── PROVIDED MATERIAL ──
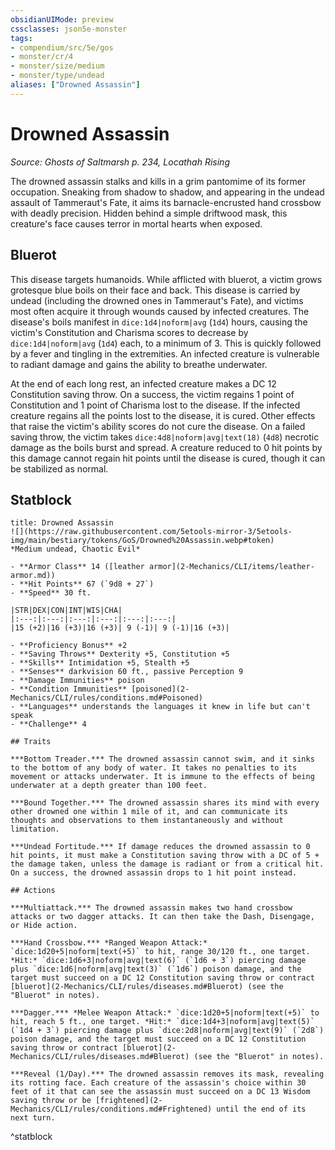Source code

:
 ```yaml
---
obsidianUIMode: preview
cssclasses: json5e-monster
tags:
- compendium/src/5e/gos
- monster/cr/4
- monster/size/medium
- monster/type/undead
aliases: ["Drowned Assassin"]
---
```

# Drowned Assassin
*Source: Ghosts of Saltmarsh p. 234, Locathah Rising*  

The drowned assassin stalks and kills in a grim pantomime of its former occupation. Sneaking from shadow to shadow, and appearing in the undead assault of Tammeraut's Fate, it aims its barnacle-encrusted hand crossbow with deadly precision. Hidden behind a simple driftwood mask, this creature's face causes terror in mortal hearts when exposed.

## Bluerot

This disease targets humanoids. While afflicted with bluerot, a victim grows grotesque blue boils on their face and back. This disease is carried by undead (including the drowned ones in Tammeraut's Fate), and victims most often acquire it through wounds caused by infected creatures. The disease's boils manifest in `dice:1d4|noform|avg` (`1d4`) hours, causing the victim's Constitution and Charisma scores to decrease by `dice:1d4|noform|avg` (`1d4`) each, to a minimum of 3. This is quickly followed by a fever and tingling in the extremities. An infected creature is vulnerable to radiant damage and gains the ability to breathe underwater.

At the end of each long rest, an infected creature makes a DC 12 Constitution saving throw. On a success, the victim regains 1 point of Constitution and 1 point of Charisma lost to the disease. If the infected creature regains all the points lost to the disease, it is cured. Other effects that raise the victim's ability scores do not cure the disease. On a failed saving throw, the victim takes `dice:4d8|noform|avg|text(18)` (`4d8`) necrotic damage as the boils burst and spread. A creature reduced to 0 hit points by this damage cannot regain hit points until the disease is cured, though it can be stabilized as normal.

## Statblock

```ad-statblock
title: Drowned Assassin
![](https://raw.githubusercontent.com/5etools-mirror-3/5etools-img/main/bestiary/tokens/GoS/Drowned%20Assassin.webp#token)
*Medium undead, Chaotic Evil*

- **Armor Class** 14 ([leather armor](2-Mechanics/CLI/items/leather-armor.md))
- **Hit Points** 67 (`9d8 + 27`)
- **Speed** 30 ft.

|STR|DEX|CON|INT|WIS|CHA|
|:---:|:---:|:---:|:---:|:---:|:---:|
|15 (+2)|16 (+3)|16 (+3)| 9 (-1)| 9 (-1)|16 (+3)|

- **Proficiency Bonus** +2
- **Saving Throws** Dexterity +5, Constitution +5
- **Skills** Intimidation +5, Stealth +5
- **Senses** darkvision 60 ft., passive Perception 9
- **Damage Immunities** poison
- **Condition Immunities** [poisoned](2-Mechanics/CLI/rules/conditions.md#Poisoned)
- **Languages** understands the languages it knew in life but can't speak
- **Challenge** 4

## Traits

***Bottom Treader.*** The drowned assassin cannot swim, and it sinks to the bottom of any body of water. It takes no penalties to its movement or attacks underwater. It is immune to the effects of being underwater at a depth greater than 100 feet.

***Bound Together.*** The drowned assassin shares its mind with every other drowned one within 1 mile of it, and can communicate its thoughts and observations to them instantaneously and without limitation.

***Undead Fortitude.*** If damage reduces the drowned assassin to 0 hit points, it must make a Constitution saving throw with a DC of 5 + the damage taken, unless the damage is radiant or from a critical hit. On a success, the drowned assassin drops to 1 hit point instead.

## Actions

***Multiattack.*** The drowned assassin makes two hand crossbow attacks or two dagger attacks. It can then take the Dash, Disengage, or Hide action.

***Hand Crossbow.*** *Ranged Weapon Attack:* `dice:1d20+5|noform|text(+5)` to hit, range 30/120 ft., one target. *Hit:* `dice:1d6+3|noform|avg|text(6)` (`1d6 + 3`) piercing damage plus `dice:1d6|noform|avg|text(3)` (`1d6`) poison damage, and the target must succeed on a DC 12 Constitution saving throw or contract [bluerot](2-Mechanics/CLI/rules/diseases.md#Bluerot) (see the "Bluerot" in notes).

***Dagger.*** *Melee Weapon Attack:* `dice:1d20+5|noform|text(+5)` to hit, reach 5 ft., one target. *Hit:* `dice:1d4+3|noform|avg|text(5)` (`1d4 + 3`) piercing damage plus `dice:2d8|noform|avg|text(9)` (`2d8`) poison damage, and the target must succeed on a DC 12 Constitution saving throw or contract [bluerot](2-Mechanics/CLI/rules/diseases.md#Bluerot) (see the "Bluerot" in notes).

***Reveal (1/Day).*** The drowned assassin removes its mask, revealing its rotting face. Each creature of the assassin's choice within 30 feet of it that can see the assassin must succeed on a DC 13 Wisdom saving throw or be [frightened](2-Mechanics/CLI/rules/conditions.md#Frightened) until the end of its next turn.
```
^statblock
───
── PROVIDED MATERIAL ──
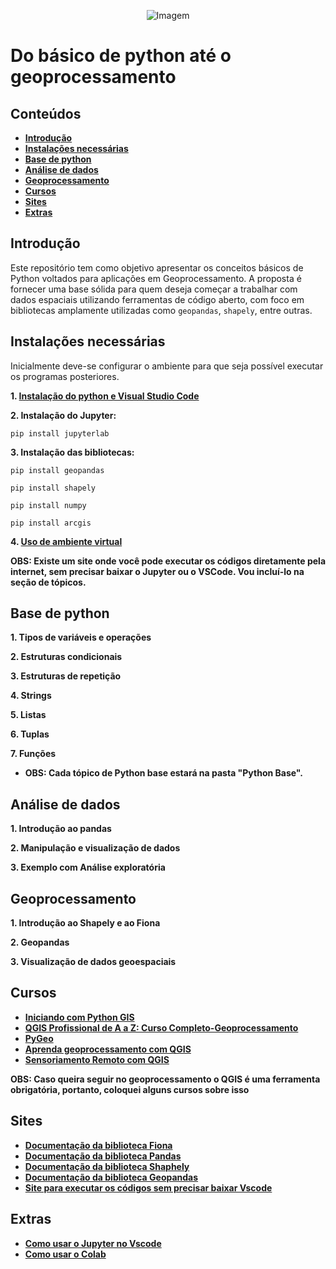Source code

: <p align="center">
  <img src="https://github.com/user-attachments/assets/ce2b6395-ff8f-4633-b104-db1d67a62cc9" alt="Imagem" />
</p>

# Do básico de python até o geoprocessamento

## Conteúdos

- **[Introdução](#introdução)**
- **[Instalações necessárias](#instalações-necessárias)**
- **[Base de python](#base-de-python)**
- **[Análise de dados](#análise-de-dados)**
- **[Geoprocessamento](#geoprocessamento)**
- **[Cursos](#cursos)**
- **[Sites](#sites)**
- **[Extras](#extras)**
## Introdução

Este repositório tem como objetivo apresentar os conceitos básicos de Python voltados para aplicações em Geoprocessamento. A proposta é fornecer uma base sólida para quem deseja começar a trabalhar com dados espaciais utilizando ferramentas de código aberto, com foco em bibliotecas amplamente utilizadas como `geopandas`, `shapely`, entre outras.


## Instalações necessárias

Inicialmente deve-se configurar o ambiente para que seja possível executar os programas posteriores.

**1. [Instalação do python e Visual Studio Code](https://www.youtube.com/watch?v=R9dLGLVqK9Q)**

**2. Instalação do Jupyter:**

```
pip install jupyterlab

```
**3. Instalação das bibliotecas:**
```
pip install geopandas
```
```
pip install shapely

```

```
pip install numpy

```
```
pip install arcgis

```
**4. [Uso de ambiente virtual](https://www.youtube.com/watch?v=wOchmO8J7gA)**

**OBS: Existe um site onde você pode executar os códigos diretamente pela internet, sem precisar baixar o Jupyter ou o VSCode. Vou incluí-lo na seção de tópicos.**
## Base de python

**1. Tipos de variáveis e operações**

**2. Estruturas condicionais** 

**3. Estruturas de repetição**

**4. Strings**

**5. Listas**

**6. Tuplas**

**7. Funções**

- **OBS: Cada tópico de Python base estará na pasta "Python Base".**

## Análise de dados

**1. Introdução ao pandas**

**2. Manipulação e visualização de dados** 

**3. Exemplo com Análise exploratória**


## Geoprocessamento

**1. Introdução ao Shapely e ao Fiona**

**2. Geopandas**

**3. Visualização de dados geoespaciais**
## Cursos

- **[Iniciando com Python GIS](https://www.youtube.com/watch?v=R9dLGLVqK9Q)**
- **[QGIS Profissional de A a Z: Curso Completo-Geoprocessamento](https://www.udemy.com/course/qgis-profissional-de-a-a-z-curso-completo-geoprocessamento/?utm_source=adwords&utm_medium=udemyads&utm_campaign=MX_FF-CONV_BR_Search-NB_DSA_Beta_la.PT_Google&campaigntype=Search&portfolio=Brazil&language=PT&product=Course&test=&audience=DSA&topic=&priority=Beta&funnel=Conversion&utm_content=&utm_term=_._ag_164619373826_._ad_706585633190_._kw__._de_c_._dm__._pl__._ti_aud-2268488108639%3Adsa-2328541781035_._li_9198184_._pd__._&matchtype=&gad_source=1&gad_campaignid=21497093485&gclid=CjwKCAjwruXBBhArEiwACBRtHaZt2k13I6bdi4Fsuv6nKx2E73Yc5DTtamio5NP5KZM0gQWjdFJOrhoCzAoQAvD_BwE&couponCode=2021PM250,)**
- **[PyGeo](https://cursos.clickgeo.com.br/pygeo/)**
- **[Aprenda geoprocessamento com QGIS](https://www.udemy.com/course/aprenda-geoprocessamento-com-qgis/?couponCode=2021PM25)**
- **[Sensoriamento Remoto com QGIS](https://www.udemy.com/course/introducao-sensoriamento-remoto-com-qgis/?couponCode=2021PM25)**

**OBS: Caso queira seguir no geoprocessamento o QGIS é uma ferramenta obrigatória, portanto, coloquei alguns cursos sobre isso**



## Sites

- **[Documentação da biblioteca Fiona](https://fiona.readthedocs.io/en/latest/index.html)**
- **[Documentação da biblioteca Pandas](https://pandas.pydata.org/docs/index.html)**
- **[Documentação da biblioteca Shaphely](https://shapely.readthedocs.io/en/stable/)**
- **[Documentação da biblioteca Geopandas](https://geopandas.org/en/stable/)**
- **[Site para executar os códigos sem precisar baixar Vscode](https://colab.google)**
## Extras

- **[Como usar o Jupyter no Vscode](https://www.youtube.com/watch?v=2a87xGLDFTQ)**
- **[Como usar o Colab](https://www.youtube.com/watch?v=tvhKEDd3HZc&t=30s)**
───
── PROVIDED MATERIAL ──
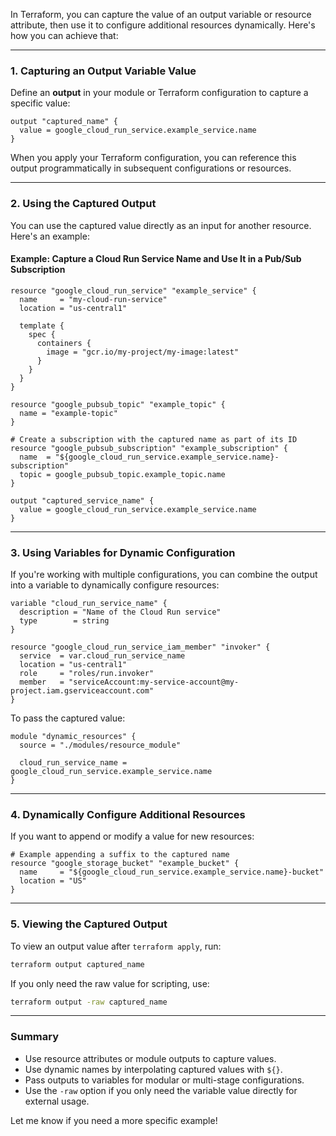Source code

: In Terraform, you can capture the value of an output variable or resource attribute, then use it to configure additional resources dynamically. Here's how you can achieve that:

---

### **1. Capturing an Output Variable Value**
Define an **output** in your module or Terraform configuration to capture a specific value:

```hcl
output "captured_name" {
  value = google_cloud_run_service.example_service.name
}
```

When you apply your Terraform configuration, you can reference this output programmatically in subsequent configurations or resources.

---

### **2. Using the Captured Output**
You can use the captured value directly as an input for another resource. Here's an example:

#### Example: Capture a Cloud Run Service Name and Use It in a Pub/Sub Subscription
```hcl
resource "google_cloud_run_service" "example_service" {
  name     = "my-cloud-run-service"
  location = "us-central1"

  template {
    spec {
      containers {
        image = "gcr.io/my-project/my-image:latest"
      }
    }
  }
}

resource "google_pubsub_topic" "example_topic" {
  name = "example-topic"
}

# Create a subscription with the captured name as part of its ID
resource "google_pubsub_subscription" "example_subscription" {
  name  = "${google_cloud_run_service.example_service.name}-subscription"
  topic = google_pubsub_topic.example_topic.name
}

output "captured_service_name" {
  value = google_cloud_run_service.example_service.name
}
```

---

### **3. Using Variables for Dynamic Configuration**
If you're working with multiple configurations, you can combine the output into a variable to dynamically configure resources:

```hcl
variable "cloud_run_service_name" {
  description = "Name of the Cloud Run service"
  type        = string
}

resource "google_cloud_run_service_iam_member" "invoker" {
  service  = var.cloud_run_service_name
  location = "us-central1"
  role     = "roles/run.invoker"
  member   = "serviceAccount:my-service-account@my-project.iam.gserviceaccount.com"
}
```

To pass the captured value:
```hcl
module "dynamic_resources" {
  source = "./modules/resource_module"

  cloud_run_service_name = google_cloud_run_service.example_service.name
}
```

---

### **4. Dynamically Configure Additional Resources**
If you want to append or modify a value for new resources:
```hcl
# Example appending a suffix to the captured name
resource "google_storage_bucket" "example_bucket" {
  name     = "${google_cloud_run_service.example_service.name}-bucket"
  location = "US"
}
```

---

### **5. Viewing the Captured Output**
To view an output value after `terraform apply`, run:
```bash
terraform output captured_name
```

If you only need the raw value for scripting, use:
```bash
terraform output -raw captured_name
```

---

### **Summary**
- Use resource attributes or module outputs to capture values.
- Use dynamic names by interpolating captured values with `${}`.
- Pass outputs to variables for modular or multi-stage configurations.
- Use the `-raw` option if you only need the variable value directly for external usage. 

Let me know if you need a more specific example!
───
EXERCISE OBJECTIVE.
Your output must be one number: how many lines of the listing include "need".

ANSWER FOR THIS EXERCISE.
3